Part of formation control research involves manoeuvring a spatially dispersed system from one formation to another. We consider the problem of changing smoothly between formations of spatially deployed swarm systems. I am interested in addressing scenarios in which gradual and seamless formation transitions are needed, a problem which we term "formation morphing". We show that this can be achieved by routing agents on a Euclidean graph that corresponds to paths computed on - and projected from - an underlying three-dimensional matching graph. The three-dimensional matching graph is advantageous in that it simultaneously represents a logical assignment problem (for which an optimal solution must be sought) and metric information that comprises the spatial aspects of the Euclidean graph.
I have developed an extremely fast sensitivity analysis method for classic assignment problem (O(n^2) time for each variable). It is achieved through modifying the matching graph operations of the well-known Hungarian algorithm, so that the standard computation is relaxed and bounds are produced. Different from existing uncertainty analysis approaches most of which utilize the stochastic means, this algorithm is a deterministic method with bounded time complexity.
iRobots with particle filters used to analyze sensitivity of task allocation.
The robots we used are the create type made by iRobot, as shown right figure. A Hokuyo laser range sensor is mounted on each robot which records range data up to ∼5 m and an ASUS netbook is carried by each robot to compute all data including the communication, utility estimation, interval analysis, logging, etc.
Task-Swap-based Anytime Algorithm: I developed a fully decentralized task allocation approach that allows local search processes to execute concurrently while minimizing interactions amongst the processes, needing neither global broadcast nor a multi-hop communication protocol. The formulation is analyzed in a novel way using tools from group theory and optimization duality theory to show that the convergence of local searching processes is related to a shortest path routing problem on a graph subject to the network topology.

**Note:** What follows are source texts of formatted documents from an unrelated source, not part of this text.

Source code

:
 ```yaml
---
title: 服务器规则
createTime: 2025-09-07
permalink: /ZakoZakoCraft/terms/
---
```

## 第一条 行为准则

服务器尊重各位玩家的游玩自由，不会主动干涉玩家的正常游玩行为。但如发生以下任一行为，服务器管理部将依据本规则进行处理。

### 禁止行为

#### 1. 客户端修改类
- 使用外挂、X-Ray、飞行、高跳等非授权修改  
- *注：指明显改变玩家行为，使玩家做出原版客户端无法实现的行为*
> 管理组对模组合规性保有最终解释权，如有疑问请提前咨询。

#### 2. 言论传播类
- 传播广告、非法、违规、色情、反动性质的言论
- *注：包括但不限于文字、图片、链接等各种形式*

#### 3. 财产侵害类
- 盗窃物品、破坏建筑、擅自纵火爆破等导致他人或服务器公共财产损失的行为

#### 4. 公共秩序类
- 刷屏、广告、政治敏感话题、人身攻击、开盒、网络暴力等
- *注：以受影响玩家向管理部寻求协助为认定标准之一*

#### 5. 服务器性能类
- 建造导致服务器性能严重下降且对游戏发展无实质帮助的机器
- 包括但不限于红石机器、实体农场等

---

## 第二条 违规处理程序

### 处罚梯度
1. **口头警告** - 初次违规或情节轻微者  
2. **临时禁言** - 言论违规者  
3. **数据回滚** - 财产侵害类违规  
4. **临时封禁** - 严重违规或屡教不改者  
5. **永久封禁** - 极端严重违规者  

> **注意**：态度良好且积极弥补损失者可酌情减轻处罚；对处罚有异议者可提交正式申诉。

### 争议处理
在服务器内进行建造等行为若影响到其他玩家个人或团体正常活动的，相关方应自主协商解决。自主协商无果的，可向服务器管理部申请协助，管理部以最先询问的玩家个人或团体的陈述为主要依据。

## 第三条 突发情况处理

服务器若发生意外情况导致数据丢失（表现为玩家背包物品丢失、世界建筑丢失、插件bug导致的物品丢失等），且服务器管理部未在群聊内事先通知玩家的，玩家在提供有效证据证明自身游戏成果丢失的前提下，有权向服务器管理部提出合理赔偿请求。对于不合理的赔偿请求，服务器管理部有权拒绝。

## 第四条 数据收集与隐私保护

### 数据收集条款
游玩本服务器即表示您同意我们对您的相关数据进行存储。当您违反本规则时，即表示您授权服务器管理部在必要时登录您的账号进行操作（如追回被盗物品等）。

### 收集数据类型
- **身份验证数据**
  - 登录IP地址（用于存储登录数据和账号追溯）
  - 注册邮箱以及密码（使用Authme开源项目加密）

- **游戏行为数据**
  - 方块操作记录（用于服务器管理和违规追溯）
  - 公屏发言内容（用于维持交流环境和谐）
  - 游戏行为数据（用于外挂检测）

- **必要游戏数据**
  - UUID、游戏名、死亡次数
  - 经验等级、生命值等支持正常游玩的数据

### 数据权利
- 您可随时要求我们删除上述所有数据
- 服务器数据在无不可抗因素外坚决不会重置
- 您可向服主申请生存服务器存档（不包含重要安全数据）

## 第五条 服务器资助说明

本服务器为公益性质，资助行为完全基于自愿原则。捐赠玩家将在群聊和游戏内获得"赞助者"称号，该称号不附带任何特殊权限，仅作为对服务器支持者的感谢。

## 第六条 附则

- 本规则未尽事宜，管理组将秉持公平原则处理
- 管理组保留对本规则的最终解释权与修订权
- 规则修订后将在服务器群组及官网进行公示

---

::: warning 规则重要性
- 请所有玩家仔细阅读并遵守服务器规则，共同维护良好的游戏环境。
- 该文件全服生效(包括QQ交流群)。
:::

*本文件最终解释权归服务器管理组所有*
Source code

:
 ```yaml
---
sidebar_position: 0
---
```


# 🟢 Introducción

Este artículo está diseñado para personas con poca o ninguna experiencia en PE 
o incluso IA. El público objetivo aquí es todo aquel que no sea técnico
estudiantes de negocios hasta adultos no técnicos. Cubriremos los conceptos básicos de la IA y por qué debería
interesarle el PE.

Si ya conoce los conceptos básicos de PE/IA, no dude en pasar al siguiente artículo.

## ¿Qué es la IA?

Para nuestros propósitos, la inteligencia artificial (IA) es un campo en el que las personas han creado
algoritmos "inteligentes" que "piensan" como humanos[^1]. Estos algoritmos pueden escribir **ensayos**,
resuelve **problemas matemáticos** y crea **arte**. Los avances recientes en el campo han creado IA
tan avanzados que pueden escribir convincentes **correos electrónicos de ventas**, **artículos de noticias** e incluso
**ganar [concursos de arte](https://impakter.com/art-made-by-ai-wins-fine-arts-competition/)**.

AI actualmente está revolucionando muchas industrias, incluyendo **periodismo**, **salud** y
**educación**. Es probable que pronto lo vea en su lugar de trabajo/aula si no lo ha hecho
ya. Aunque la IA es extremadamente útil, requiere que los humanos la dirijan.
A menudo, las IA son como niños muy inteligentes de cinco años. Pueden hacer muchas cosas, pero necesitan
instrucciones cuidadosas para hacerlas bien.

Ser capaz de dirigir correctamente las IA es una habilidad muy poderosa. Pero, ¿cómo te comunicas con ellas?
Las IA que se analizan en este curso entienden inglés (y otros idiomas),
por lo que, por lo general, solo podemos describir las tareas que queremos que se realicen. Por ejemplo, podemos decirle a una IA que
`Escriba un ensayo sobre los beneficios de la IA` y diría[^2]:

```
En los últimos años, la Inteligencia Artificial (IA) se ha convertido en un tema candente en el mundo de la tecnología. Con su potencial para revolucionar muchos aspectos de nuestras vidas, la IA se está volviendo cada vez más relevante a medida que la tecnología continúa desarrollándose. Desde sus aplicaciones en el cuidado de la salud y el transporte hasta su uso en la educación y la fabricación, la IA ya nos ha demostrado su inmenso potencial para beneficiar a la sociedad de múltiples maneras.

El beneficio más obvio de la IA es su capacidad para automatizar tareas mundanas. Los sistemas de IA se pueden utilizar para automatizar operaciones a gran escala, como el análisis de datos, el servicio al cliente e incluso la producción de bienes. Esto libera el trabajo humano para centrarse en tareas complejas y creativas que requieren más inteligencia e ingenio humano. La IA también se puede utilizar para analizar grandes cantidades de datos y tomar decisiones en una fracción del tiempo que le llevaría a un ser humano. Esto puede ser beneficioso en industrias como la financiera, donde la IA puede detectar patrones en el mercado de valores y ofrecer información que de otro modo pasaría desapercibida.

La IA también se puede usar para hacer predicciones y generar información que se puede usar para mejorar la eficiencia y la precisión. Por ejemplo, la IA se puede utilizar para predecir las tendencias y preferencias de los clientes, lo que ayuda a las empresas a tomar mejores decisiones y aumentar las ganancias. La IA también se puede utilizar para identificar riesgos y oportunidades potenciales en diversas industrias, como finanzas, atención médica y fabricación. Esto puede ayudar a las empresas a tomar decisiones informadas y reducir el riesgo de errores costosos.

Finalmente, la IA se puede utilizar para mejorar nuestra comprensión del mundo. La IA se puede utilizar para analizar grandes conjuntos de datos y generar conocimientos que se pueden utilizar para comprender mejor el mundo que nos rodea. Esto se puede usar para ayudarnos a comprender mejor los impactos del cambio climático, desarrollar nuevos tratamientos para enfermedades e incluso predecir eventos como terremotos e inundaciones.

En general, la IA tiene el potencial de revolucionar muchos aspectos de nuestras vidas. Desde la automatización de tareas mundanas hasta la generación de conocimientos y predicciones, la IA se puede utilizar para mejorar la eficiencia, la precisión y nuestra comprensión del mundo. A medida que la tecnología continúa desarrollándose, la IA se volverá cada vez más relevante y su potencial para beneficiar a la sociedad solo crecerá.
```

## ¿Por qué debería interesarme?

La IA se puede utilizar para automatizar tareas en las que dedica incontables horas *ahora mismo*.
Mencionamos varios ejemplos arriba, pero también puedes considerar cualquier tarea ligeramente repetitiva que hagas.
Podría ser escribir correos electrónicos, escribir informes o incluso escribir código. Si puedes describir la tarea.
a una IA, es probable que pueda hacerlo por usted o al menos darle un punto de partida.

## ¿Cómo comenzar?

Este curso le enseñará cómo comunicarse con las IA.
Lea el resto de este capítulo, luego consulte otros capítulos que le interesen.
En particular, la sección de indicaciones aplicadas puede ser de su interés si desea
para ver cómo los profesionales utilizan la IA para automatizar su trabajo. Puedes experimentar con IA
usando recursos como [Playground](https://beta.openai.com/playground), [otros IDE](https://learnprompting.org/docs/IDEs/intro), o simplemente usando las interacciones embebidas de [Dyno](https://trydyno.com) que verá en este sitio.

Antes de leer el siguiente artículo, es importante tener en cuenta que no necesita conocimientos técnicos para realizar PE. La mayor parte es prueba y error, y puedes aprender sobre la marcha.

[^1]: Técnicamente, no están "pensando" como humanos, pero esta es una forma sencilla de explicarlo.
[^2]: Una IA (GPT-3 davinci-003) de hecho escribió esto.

Optimal Market-based Method:
Rather than adopting a buyer's "selfish" bidding perspective as in existing auction/market-based approaches, we developed an auctioning mechanism from a merchant’s point of view, producing a pricing policy that responds to cliques of customers and their preferences. Our algorithm uses price escalation to clear a market of all its items, producing a state of equilibrium that satisfies both the merchant and customers.
Right figure: Visualization as an equilibrium flow. We wish to manipulate the four striped balls so they flow into four wired spherical containers that are connected with tunnels among each other. The way to remove balls from a wired container is to create a perturbation, i.e., add energy to a container to make the enclosed balls unstable (imagine the balls behave like heated microscopic particles). The essence of the algorithm is that it always adds the minimum energy required to push exactly one ball out of a crowded container; and it guarantees that a ball will never flow back into an already heated sphere.
Matrix Coarsening and Partition: We observe that an assignment can be computed through coarsening and partitioning operations on the standard utility matrix via a set of mature partitioning techniques and programs. We designed an adaptive algorithm that mixes centralized and decentralized approaches dynamically at different scales to produce a fast, robust method that is accurate and scalable, and reduces both the global communication and unnecessary repeated computation.